From the value function \(V\) we can derive the PDE the controls the dynamics of the value funciton \(V\).

Theorem

Given a cost functional \(J(x,u_1,u_2) = g(x(T))+\int_0^T L(x(t),u_1(t),u_2(t))dt\) which is controlled by two players with respective controls \(u_1,u_2\) the corresponding value function \(V(t,x)= \min_{u_1}\max_{u_2}J(t,x,u_1,u_2)\) follows the following PDE.

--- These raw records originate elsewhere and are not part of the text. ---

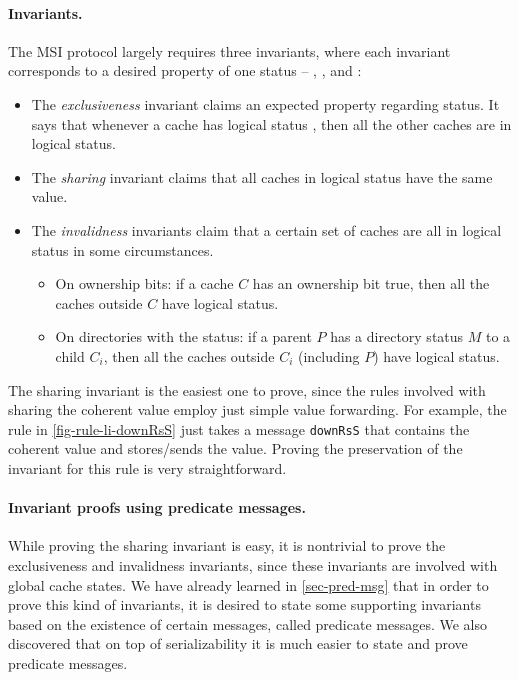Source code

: \documentclass[sigplan,10pt,review,anonymous,screen]{acmart}\settopmatter{printfolios=true,printccs=false,printacmref=false}
\def\slstinline{\lstinline[basicstyle=\ttfamily\small]}
\begin{document}
\paragraph{Invariants.}
The MSI protocol largely requires three invariants, where each invariant corresponds to a desired property of one status -- \stM{}, \stS{}, and \stI{}:
\begin{itemize}[leftmargin=*]
\item The \emph{exclusiveness} invariant claims an expected property regarding \stM{} status.
  It says that whenever a cache has logical status \stM{}, then all the other caches are in logical \stI{} status.
\item The \emph{sharing} invariant claims that all caches in logical \stS{} status have the same value.
\item The \emph{invalidness} invariants claim that a certain set of caches are all in logical \stI{} status in some circumstances.
  \begin{itemize}[leftmargin=*]
  \item On ownership bits: if a cache $C$ has an ownership bit true, then all the caches outside $C$ have logical \stI{} status.
  \item On directories with the \stM{} status: if a parent $P$ has a directory status $M$ to a child $C_i$, then all the caches outside $C_i$ (including $P$) have logical \stI{} status.
  \end{itemize}
\end{itemize}

The sharing invariant is the easiest one to prove, since the rules involved with sharing the coherent value employ just simple value forwarding.
For example, the rule in \autoref{fig-rule-li-downRsS} just takes a message \slstinline{downRsS} that contains the coherent value and stores/sends the value.
Proving the preservation of the invariant for this rule is very straightforward.

\paragraph{Invariant proofs using predicate messages.}

While proving the sharing invariant is easy, it is nontrivial to prove the exclusiveness and invalidness invariants, since these invariants are involved with global cache states.
We have already learned in \autoref{sec-pred-msg} that in order to prove this kind of invariants, it is desired to state some supporting invariants based on the existence of certain messages, called predicate messages.
We also discovered that on top of serializability it is much easier to state and prove predicate messages.
\end{document}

\[\frac{\partial V}{\partial t}(t,x) + \inf_u \sup_v \left\{ L(x,u,v) + \nabla_x V(t,x) \cdot f(x,u,v) \right\} = 0, \quad V(T,x(T))=g(x(T))\]
Proof

Let \(\Delta t\) be a small time increment. We define a dynamic programming equation which the value function satisfies by the principle of optimality of dynamic programming:

\[V(t,x) = \inf_u \sup_v \left[ \int_t^{t+\Delta t} L(x(s), u, v) \, ds + V(t+\Delta t, x(t+\Delta t)) \right]\]

Take the Taylor expansion we find that

\[\int_t^{t+\Delta t} L(x(s), u, v) \, ds \approx L(x, u, v) \Delta t \approx \frac{\partial V}{\partial t}(t,x) \Delta t + \nabla_x V(t,x) \cdot \dot{x}(t) \Delta t\] \[\quad = V(t,x) + \left( \frac{\partial V}{\partial t}(t,x) + \nabla_x V(t,x) \cdot f(x, u, v) \right) \Delta t\]

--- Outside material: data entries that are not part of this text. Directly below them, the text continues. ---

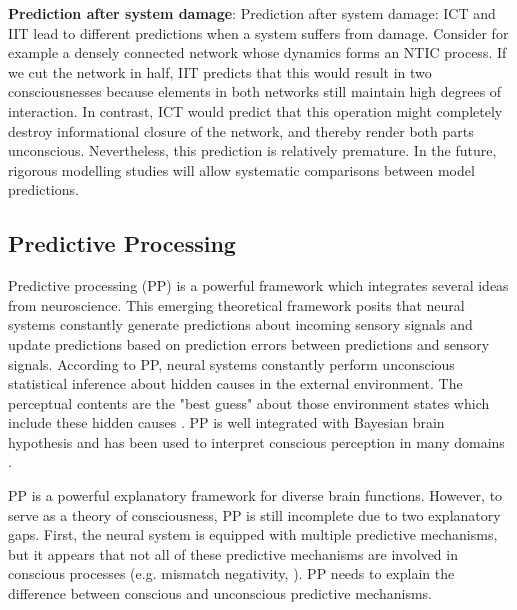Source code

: \documentclass[utf8]{article}
\begin{document}
		    \textbf{Prediction after system damage}: Prediction after system damage: ICT and IIT lead to different predictions when a system suffers from damage. Consider for example a densely connected network whose dynamics forms an NTIC process. If we cut the network in half, IIT predicts that this would result in two consciousnesses because elements in both networks still maintain high degrees of interaction. In contrast, ICT would predict that this operation might completely destroy informational closure of the network, and thereby render both parts unconscious. Nevertheless, this prediction is relatively premature. In the future, rigorous modelling studies will allow systematic comparisons between model predictions.
	    

		\subsection{Predictive Processing}
    		Predictive processing (PP) is a powerful framework which integrates several ideas from neuroscience. This emerging theoretical framework posits that neural systems constantly generate predictions about incoming sensory signals and update predictions based on prediction errors between predictions and sensory signals. According to PP, neural systems constantly perform unconscious statistical inference about hidden causes in the external environment. The perceptual contents are the "best guess" about those environment states which include these hidden causes \citep{clark_2013, Hohwy2013}. PP is well integrated with Bayesian brain hypothesis and has been used to interpret conscious perception in many domains \citep{Hohwy2013, seth2014predictive}.
    		
    		PP is a powerful explanatory framework for diverse brain functions. However, to serve as a theory of consciousness, PP is still incomplete due to two explanatory gaps. First, the neural system is equipped with multiple predictive mechanisms, but it appears that not all of these predictive mechanisms are involved in conscious processes (e.g. mismatch negativity, \cite{naatanen2007mismatch}). PP needs to explain the difference between conscious and unconscious predictive mechanisms. 
    		
\end{document}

Substitute into the dynamic programming equation:

\[V(t,x) = \inf_u \sup_v \left[ L(x,u,v) \Delta t + V(t,x) + \left( \frac{\partial V}{\partial t}(t,x) + \nabla_x V(t,x) \cdot f(x, u, v) \right) \Delta t \right]\] \[\quad = V(t,x) + \inf_u \sup_v \left[ \left( L(x,u,v) + \nabla_x V(t,x) \cdot f(x,u,v) + \frac{\partial V}{\partial t}(t,x) \right) \Delta t \right]\]

Thus, we arrive at the Hamilton–Jacobi–Isaacs equation:

\[\frac{\partial V}{\partial t}(t,x) + \inf_u \sup_v \left\{ L(x,u,v) + \nabla_x V(t,x) \cdot f(x,u,v) \right\} = 0, \quad V(T,x(T))=g(x(T))\]

note that a similar HJI equation can be derived for a stochastic environment, although because the problem is a closed loop control problem the analytical solution is difficult to derive if the stochastic component is also controlled by \(u_1\) and \(u_2\). We can solve this system numerically and observe whether or not deception plays a part in either player’s strategy. We can, however build deception into the model directly, which we discuss in the next section.

HJI for Two-Player Adversarial Signaling Game

The HJI framework as discussed above lends itself naturally toward signaling games, however we can make the connection more explicit by redefining the full state space as \(z(t)\), where \(x(t)\) is the external system state, \(b_i\) are each players beliefs about the other players likelihood of currently carrying out a deceptive action strategy, and \(d_i\) are each players current level of deception or commitment to a pattern. For example if \(d_1\) is high then player 1 will likely switch their action strategy soon to catch player 2 off guard. As a result player 2 will likely increase \(b_2\) to reflect player 1’s deception.

\[z(t) = \begin{bmatrix}x(t)&b_1(t)&b_2(t)&d_1(t)&d_2(t)\end{bmatrix}\]

Each player needs some way of choosing their actions which we again as the control \(u_{i,x}\), along with some controls over their beliefs and levels of deception which we denote as \(u_{i,b}\) and \(u_{i,d}\) respectively. So the updated dynamics are as follows.

\[dx(t) = f_x(x,u_{1,x},u_{2,x}, d_1,d_2)\] \[d(d_i) = f_d(x,d_i,u_{i,d})\] \[d(b_i) = f_d(x,b_i,u_{i,b})\]

As a result we can rewrite the HJI equation to account for the enlarged state space which now includes the belief and hidden intention states for each player.

\[\frac{\partial V}{\partial t}(t, z) + \inf_u \sup_v \left\{ L(z, u, v) + C_d(d_A, b_B) - R_b(b_A, b_B) + \nabla_z V(t, z) \cdot f(z, u, v) \right\} = 0,\quad V(T, z(T)) = g(x(T))\] \[f(z, u, v) = \begin{bmatrix} f_x(x, u_x, v_x, d_A, d_B) \\ f_b^A(b_A, d_B, v_b) \\ f_b^B(b_B, d_A, u_b) \\ f_d^A(d_A, u_d) \\ f_d^B(d_B, v_d) \end{bmatrix}\]

note that each the dynamics themselves including the objective function design are left up to the user. It is well known however that HJI equations are difficult to solve analytically and instead are often evaluate through numerical techniques like reinforcement learning (RL).